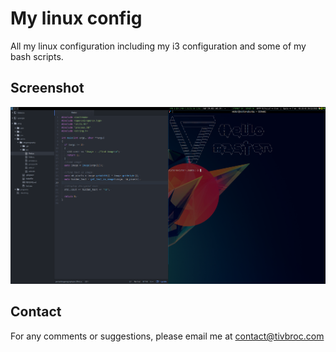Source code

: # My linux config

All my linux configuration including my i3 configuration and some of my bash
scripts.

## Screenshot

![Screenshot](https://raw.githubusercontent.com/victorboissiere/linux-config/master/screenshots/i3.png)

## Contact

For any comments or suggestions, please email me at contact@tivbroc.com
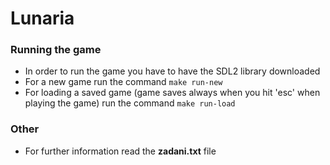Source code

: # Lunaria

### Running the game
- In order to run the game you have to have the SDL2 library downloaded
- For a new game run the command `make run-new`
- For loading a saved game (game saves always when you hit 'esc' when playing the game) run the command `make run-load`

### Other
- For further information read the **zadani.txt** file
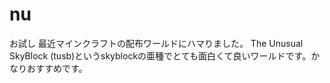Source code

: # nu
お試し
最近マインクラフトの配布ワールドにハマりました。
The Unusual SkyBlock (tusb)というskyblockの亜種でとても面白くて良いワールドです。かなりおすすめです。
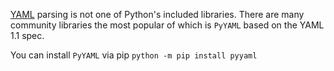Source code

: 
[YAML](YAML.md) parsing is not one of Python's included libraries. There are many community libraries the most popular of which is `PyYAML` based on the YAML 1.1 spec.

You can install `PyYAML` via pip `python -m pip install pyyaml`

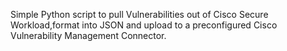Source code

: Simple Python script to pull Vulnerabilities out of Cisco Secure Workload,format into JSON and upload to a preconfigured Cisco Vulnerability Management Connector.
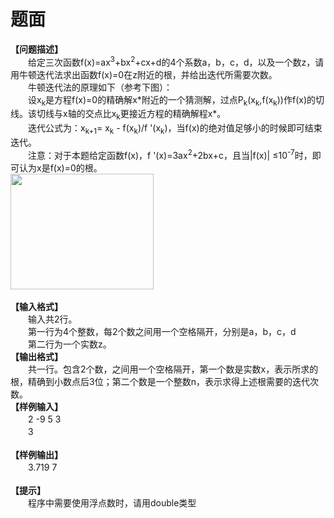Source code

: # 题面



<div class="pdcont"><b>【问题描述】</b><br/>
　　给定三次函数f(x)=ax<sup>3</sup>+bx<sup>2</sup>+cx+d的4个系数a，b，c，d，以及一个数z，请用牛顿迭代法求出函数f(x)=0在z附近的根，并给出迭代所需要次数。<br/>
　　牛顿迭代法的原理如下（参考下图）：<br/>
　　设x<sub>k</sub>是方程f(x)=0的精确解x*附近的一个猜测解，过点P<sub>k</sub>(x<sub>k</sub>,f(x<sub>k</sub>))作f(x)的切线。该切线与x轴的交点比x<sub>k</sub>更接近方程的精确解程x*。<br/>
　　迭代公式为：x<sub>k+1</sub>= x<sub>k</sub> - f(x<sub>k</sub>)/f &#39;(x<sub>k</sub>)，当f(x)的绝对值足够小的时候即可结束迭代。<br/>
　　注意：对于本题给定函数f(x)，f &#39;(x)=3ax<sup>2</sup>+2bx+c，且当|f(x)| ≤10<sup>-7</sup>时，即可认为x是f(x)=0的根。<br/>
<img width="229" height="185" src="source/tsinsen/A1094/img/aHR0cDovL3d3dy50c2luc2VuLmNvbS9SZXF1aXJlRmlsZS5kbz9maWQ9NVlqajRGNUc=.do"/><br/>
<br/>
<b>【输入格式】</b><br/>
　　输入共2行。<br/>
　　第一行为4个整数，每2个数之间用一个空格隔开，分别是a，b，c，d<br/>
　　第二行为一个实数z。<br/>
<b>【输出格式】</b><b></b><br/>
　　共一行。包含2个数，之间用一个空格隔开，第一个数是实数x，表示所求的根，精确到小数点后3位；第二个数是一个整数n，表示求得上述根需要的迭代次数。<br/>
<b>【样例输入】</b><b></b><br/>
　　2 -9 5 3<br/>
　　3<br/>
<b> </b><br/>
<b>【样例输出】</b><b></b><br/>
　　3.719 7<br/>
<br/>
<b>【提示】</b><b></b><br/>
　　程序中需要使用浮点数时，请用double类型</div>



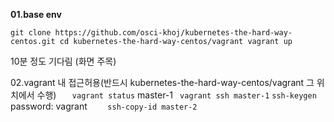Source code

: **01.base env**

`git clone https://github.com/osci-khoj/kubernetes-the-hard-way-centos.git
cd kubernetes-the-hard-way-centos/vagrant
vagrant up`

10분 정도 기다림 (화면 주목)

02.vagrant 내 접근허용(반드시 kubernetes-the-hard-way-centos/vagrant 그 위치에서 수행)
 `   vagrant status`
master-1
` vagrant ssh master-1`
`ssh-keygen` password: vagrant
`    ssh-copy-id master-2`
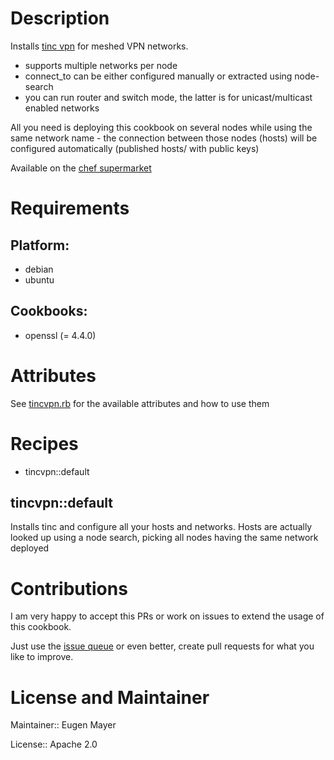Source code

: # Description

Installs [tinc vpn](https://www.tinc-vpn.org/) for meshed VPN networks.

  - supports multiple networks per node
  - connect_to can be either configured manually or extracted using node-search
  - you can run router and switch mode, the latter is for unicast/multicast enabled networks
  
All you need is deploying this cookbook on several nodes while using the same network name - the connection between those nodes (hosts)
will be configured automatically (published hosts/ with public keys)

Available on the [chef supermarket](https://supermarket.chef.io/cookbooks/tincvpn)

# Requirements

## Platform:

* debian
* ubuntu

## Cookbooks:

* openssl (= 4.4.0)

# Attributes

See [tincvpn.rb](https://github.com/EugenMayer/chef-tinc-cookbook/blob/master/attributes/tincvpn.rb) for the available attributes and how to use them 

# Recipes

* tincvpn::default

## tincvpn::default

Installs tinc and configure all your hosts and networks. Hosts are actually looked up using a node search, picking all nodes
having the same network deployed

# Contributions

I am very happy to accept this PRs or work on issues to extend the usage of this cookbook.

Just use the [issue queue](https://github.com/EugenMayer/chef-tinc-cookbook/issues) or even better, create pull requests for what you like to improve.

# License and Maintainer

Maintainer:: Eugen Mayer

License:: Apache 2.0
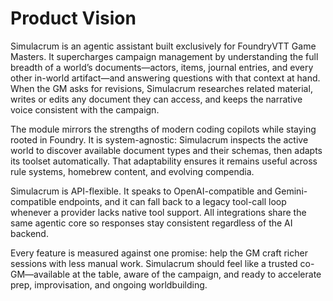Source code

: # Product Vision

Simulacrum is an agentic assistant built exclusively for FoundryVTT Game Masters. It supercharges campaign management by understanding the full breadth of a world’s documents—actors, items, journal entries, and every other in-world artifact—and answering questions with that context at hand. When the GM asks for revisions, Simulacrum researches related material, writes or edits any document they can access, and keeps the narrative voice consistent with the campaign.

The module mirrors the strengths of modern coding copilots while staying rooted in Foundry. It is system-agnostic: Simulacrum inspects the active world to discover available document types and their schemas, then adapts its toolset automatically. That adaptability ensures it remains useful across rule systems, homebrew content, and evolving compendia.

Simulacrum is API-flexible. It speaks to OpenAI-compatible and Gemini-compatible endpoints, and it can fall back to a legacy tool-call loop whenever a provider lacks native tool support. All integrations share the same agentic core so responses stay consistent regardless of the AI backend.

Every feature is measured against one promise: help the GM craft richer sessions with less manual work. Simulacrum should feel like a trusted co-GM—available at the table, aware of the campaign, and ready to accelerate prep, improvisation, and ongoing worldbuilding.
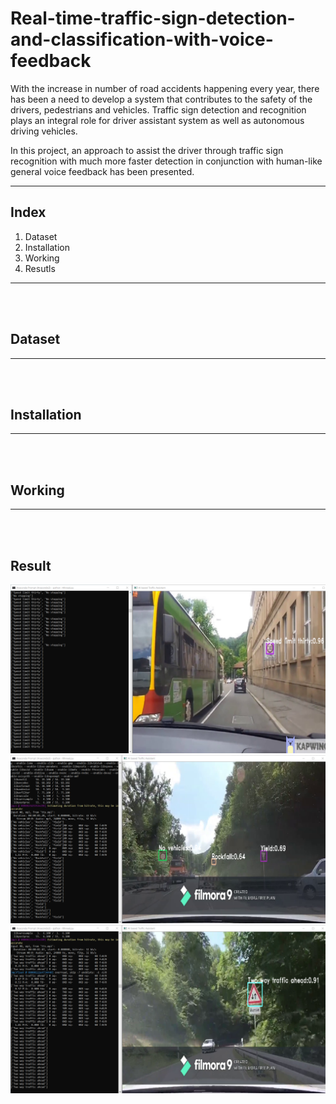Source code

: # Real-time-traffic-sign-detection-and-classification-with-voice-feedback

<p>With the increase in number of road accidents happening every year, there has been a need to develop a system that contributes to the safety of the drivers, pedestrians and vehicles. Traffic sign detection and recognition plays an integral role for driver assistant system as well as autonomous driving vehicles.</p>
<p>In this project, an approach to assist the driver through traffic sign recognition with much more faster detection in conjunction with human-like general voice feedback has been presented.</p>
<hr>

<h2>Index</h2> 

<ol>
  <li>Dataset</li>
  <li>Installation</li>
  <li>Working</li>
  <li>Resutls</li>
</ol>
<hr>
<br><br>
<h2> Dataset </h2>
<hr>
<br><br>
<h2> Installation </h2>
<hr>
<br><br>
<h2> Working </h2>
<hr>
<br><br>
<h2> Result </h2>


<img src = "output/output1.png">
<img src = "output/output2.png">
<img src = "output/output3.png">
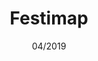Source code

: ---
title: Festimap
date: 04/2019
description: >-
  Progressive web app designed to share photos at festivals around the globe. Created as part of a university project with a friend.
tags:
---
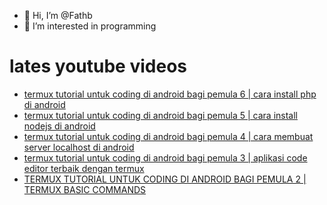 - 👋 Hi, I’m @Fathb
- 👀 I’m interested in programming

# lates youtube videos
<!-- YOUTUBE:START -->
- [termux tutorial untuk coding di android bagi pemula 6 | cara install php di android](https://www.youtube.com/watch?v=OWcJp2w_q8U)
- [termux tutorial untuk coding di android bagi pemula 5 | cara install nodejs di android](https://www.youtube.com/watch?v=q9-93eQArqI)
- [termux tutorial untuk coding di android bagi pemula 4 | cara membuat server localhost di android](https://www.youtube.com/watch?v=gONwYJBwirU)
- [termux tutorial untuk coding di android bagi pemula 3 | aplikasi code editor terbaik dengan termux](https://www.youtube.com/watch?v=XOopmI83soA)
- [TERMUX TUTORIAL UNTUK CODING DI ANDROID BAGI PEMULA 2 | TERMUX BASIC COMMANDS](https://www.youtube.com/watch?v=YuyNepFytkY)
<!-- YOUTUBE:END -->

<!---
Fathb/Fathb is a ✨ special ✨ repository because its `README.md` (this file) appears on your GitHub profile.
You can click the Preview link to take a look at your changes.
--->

++++++

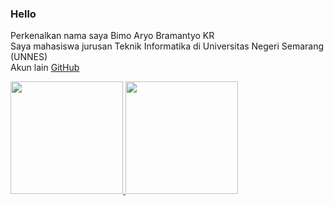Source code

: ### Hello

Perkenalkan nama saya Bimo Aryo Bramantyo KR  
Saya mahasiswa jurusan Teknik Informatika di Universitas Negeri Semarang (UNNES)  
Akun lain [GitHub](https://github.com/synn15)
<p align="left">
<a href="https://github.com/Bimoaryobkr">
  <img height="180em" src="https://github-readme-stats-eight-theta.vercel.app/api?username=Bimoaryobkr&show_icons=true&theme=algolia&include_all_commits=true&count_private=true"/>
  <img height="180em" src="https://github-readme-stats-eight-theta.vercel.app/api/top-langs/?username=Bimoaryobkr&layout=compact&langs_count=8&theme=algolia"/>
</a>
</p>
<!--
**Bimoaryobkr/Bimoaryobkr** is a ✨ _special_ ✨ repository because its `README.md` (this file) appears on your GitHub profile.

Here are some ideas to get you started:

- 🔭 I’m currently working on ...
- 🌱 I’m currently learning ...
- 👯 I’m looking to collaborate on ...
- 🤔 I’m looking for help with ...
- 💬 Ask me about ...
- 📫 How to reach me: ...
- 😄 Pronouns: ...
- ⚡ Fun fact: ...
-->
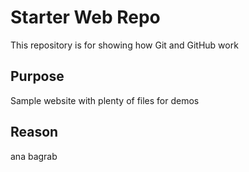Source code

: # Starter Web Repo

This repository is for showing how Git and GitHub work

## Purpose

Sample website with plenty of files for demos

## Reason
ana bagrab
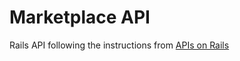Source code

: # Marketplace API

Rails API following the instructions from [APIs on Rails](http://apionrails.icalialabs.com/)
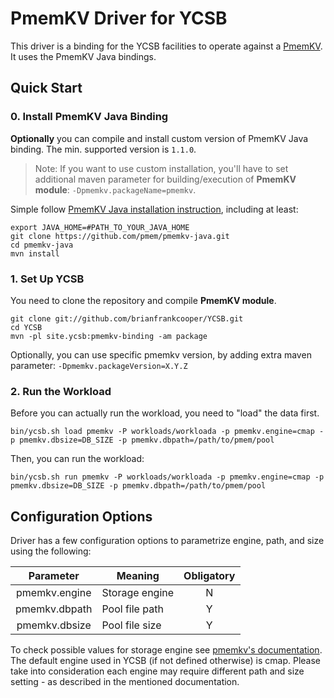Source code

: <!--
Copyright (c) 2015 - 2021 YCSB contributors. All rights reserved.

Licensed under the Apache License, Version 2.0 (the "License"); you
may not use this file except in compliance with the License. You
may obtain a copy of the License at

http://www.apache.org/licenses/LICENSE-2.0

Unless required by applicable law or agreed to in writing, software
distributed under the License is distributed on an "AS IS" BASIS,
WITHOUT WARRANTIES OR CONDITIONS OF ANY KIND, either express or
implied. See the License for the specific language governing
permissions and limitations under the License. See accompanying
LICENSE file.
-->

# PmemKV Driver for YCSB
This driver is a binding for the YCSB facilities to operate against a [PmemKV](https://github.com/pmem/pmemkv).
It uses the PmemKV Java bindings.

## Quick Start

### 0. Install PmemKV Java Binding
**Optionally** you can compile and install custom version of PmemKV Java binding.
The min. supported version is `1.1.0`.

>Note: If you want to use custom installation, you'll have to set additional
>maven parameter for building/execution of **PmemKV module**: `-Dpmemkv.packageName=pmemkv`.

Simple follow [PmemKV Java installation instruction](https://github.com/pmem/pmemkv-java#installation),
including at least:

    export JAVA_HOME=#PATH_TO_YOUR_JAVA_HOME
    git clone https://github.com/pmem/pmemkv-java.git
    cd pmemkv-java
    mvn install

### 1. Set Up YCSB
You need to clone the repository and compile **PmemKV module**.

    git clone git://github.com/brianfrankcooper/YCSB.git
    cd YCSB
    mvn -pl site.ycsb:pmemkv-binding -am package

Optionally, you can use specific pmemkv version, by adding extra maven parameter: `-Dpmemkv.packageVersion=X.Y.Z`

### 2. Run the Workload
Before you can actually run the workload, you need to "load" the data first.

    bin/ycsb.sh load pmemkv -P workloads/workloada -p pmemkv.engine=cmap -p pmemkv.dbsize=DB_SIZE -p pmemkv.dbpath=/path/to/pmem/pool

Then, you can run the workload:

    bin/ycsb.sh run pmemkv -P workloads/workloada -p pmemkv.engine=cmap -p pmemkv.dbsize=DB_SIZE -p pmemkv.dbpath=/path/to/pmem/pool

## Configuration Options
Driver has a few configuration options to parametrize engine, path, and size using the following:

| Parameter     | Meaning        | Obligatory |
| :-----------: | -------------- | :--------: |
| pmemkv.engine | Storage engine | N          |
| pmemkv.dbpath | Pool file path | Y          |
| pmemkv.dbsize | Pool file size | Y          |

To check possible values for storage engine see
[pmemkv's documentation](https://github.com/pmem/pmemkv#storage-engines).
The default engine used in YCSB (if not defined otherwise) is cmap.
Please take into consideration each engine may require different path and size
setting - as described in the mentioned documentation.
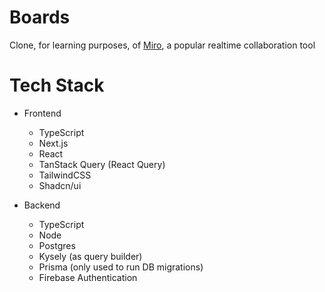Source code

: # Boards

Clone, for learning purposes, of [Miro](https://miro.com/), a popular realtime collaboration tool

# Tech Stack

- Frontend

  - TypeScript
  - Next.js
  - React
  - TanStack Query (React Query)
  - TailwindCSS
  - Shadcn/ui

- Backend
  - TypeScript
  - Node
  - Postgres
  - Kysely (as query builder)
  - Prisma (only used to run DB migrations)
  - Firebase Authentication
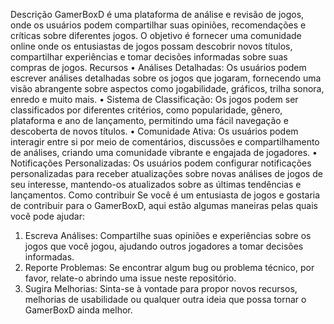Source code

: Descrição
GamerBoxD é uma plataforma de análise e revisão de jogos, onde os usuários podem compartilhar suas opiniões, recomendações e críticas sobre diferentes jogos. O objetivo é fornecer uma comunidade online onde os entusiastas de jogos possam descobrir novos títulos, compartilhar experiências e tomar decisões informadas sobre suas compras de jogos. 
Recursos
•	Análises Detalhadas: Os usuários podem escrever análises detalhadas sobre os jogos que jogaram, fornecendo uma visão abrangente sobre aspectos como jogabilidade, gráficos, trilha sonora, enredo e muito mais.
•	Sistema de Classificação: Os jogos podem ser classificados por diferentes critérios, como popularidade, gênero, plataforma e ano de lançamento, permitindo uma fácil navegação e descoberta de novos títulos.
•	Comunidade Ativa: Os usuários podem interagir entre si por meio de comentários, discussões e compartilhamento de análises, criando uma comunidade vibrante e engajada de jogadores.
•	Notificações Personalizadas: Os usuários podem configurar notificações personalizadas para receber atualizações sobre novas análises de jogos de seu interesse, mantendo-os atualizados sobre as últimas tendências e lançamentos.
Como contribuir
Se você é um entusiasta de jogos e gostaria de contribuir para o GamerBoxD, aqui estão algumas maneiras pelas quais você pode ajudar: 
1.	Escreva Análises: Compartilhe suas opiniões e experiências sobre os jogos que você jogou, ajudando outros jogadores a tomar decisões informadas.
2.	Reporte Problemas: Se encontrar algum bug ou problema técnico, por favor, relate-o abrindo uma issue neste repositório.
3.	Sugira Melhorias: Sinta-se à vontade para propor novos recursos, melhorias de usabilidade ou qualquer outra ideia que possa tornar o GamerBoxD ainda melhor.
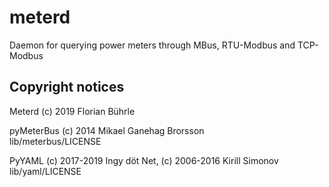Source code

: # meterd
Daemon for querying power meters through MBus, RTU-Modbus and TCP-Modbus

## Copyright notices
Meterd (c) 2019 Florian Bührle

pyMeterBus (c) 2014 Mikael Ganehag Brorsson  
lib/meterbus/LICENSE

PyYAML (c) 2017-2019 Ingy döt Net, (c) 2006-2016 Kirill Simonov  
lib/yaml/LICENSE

++++++

● Requirement:
Check each line above for "specific" and give the number of lines that match, nothing more.

● Solution to the problem:
2